### Dataset content
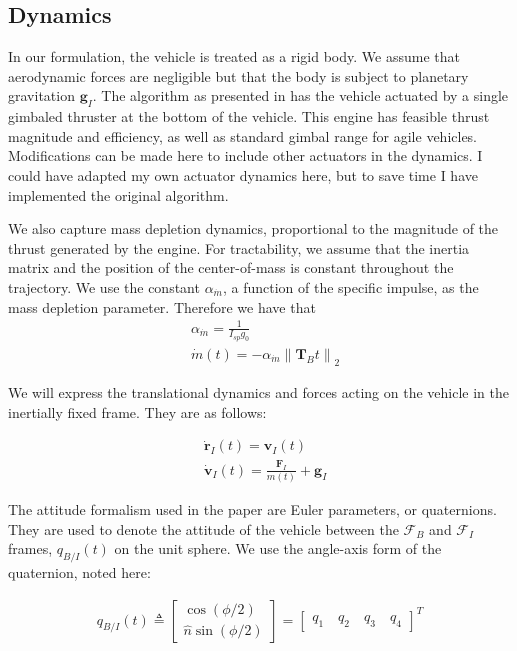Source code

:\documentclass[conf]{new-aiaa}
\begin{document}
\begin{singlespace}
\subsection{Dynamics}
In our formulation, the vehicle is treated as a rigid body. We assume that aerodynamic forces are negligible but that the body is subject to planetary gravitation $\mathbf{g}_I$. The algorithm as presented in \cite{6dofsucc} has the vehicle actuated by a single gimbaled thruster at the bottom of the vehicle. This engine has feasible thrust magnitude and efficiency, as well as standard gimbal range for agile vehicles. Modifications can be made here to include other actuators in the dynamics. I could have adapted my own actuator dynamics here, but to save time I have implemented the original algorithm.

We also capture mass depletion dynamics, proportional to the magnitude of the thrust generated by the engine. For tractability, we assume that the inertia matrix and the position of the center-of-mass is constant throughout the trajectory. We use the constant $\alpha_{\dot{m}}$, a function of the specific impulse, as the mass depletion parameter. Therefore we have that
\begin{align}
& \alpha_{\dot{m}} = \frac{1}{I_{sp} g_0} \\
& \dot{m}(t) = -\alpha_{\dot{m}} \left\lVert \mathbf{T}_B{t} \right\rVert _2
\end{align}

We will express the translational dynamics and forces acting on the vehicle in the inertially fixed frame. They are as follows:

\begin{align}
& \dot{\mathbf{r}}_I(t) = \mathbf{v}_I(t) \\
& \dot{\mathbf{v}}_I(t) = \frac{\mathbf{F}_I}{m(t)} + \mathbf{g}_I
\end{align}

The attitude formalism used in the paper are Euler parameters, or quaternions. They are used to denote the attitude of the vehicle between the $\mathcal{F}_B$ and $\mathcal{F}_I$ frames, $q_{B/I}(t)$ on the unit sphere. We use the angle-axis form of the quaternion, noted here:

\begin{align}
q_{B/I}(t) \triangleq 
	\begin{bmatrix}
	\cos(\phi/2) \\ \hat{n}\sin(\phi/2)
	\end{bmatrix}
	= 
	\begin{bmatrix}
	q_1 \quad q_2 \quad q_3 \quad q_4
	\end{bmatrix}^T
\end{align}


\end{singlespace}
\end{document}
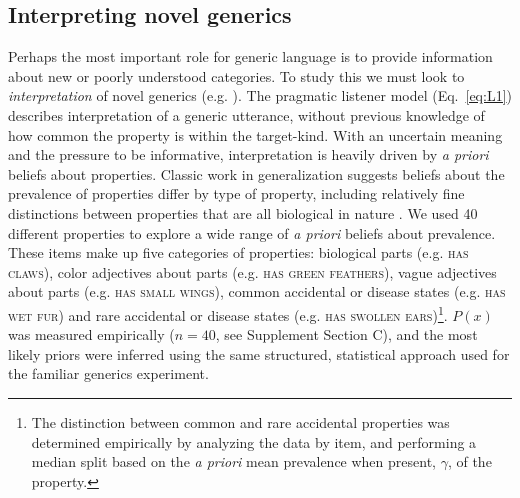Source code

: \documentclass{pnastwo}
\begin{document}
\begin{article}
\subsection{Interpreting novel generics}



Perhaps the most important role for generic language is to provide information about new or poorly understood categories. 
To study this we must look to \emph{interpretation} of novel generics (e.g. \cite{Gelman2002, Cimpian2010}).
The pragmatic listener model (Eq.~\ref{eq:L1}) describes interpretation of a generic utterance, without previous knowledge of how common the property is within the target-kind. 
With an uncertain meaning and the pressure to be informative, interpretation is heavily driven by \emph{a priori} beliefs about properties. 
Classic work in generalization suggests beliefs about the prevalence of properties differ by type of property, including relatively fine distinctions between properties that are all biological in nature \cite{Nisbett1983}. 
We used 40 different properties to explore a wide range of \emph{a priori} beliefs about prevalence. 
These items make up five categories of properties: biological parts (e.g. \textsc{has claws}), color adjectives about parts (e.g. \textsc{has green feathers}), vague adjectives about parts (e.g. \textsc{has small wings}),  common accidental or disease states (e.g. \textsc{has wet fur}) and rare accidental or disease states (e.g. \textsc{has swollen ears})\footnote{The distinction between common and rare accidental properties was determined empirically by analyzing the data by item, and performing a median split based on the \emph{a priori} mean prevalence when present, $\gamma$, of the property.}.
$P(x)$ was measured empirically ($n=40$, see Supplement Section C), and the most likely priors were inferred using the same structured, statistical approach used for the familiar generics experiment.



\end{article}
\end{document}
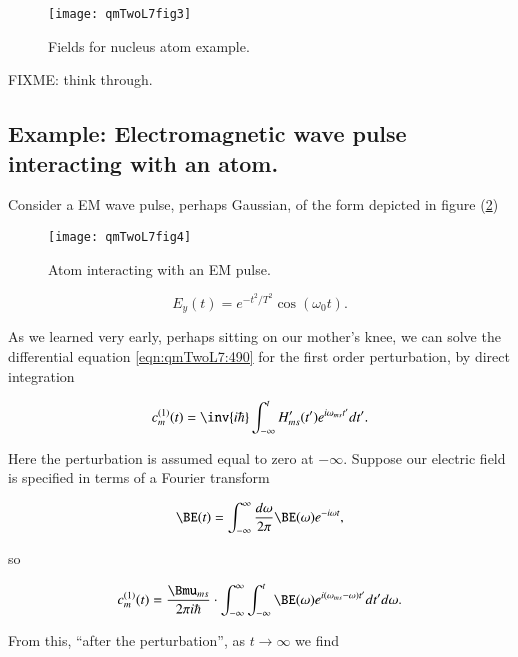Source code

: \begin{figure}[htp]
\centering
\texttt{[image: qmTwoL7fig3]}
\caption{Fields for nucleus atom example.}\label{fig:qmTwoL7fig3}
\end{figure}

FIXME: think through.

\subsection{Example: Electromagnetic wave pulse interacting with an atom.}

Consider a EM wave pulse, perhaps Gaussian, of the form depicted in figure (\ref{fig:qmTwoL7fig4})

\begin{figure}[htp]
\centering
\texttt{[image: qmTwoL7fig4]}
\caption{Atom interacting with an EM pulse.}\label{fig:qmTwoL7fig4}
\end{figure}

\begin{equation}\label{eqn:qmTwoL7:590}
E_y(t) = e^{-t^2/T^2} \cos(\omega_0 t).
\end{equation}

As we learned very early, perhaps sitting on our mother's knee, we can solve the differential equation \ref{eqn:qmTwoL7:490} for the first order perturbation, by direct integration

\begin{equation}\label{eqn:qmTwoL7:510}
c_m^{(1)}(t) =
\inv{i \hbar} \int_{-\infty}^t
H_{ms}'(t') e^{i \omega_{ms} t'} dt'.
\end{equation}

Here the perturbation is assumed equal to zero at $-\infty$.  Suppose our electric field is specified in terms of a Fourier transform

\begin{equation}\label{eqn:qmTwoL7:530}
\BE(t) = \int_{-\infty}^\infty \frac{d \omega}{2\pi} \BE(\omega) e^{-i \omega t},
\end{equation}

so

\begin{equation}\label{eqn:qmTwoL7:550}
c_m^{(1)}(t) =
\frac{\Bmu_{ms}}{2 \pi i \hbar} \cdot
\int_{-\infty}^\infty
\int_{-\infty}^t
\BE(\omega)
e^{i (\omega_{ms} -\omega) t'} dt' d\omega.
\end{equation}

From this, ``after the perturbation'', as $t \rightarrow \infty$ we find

### Action item
Please tally the lines of the material that contain the word "label", then give the total alone.

### Solution for this problem
6